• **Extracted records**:
============
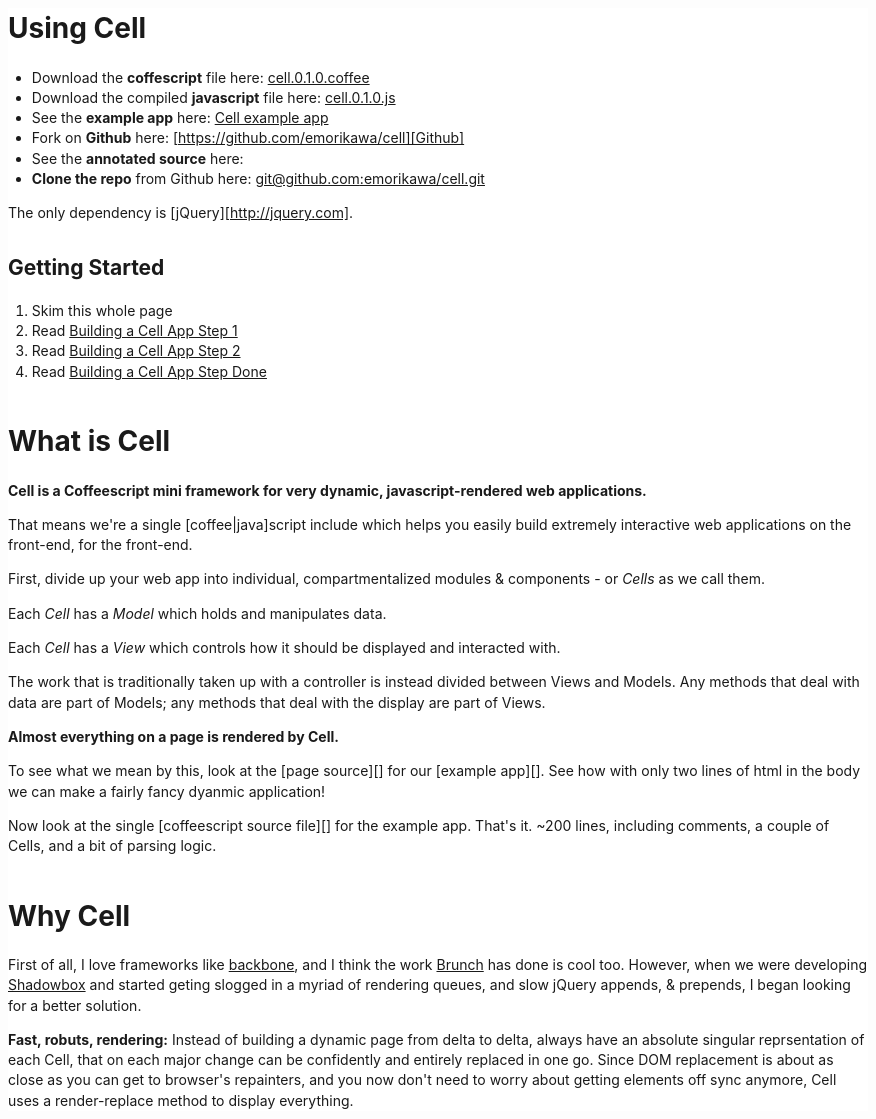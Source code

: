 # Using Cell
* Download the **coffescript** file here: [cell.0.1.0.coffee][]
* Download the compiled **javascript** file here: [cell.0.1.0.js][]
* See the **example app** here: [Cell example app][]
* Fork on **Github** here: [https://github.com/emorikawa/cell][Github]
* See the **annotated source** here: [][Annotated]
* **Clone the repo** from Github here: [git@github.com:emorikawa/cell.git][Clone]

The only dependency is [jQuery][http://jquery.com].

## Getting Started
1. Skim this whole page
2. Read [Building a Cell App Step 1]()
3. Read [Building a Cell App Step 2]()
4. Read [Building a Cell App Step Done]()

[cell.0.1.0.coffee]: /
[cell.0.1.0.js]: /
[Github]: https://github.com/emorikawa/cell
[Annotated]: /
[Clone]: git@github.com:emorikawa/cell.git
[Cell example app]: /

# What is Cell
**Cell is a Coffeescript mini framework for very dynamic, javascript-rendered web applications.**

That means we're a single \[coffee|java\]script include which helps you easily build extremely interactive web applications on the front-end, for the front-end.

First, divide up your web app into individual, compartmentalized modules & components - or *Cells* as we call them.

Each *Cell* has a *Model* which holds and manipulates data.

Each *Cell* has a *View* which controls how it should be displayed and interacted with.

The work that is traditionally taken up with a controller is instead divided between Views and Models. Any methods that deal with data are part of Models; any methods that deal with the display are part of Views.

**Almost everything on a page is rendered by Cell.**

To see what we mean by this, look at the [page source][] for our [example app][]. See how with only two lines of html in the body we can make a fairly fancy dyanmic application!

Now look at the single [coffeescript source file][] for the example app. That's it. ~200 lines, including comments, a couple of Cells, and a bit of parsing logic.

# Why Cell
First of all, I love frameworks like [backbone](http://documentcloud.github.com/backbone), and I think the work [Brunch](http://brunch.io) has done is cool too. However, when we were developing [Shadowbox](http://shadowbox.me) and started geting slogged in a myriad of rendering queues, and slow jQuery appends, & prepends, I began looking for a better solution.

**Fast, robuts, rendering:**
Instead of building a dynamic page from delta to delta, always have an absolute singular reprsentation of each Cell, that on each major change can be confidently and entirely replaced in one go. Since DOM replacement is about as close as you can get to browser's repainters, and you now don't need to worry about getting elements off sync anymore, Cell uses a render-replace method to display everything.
============
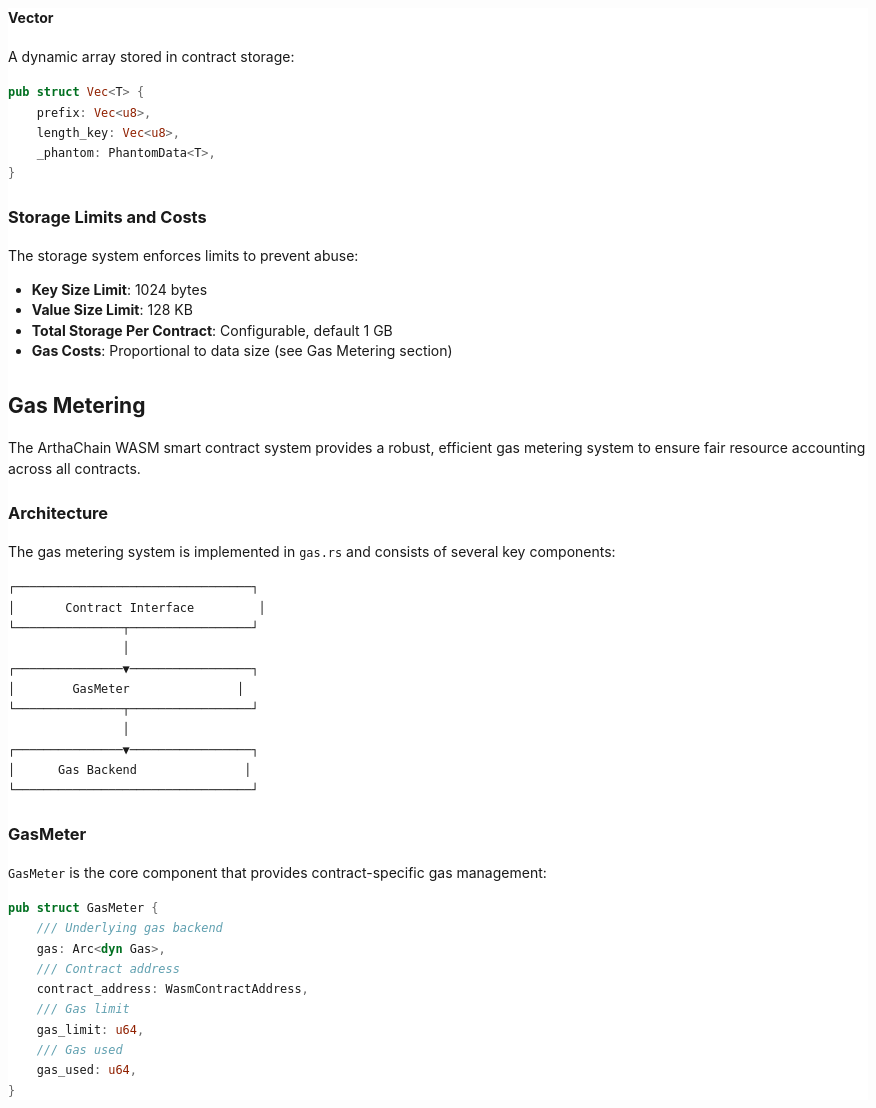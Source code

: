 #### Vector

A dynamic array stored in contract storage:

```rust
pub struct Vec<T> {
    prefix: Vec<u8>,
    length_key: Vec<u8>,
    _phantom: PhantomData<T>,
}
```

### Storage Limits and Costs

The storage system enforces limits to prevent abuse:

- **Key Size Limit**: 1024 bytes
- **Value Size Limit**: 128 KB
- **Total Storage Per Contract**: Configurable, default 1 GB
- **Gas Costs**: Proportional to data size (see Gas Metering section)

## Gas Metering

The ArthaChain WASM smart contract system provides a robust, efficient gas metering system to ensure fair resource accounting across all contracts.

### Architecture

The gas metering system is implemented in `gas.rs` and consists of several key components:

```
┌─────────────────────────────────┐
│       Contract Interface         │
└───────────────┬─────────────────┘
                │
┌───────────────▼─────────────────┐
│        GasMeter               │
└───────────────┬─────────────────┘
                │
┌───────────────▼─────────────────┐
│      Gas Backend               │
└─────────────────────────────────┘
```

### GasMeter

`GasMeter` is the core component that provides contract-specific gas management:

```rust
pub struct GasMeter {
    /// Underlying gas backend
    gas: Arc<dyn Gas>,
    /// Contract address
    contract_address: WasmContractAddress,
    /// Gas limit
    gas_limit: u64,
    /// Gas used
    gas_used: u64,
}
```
============
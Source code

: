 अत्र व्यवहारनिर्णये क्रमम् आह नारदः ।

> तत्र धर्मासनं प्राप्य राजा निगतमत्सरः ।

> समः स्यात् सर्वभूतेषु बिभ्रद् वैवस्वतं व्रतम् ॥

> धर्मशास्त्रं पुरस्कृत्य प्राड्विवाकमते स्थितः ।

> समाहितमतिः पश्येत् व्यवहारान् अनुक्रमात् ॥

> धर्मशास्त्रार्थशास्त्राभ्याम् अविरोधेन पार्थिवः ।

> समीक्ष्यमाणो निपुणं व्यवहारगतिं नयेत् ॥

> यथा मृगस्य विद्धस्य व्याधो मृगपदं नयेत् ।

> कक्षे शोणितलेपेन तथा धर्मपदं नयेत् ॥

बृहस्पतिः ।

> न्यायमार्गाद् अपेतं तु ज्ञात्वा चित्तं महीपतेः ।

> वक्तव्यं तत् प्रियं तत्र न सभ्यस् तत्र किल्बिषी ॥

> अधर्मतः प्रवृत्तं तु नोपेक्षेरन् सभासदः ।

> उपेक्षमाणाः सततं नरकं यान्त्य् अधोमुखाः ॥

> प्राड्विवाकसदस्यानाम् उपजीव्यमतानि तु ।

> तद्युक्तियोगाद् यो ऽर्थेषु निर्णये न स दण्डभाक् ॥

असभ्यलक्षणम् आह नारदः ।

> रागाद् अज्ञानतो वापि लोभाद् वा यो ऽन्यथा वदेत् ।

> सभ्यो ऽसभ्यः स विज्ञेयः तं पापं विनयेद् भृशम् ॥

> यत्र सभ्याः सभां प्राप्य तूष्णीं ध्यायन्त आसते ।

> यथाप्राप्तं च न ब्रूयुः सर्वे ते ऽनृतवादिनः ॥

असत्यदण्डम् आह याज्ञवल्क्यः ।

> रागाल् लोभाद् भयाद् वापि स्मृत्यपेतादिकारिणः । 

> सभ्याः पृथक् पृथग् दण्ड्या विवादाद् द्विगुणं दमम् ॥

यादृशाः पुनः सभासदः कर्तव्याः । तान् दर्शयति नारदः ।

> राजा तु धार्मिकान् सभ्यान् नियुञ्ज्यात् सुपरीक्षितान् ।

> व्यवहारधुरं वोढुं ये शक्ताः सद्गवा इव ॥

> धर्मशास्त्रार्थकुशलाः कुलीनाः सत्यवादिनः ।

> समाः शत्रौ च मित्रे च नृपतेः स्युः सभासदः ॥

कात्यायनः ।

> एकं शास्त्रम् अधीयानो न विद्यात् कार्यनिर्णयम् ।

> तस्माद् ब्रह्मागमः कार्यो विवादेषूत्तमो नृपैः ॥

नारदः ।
============
When you reach the line holding "[Clone]: git@github.com:emorikawa/cell.git" in the records above, begin reproducing exactly, stop after the line holding "To see what", and output nothing else.

• **Solution for this problem**:
[Clone]: git@github.com:emorikawa/cell.git
[Cell example app]: /

# What is Cell
**Cell is a Coffeescript mini framework for very dynamic, javascript-rendered web applications.**

That means we're a single \[coffee|java\]script include which helps you easily build extremely interactive web applications on the front-end, for the front-end.

First, divide up your web app into individual, compartmentalized modules & components - or *Cells* as we call them.

Each *Cell* has a *Model* which holds and manipulates data.

Each *Cell* has a *View* which controls how it should be displayed and interacted with.

The work that is traditionally taken up with a controller is instead divided between Views and Models. Any methods that deal with data are part of Models; any methods that deal with the display are part of Views.

**Almost everything on a page is rendered by Cell.**

To see what we mean by this, look at the [page source][] for our [example app][]. See how with only two lines of html in the body we can make a fairly fancy dyanmic application!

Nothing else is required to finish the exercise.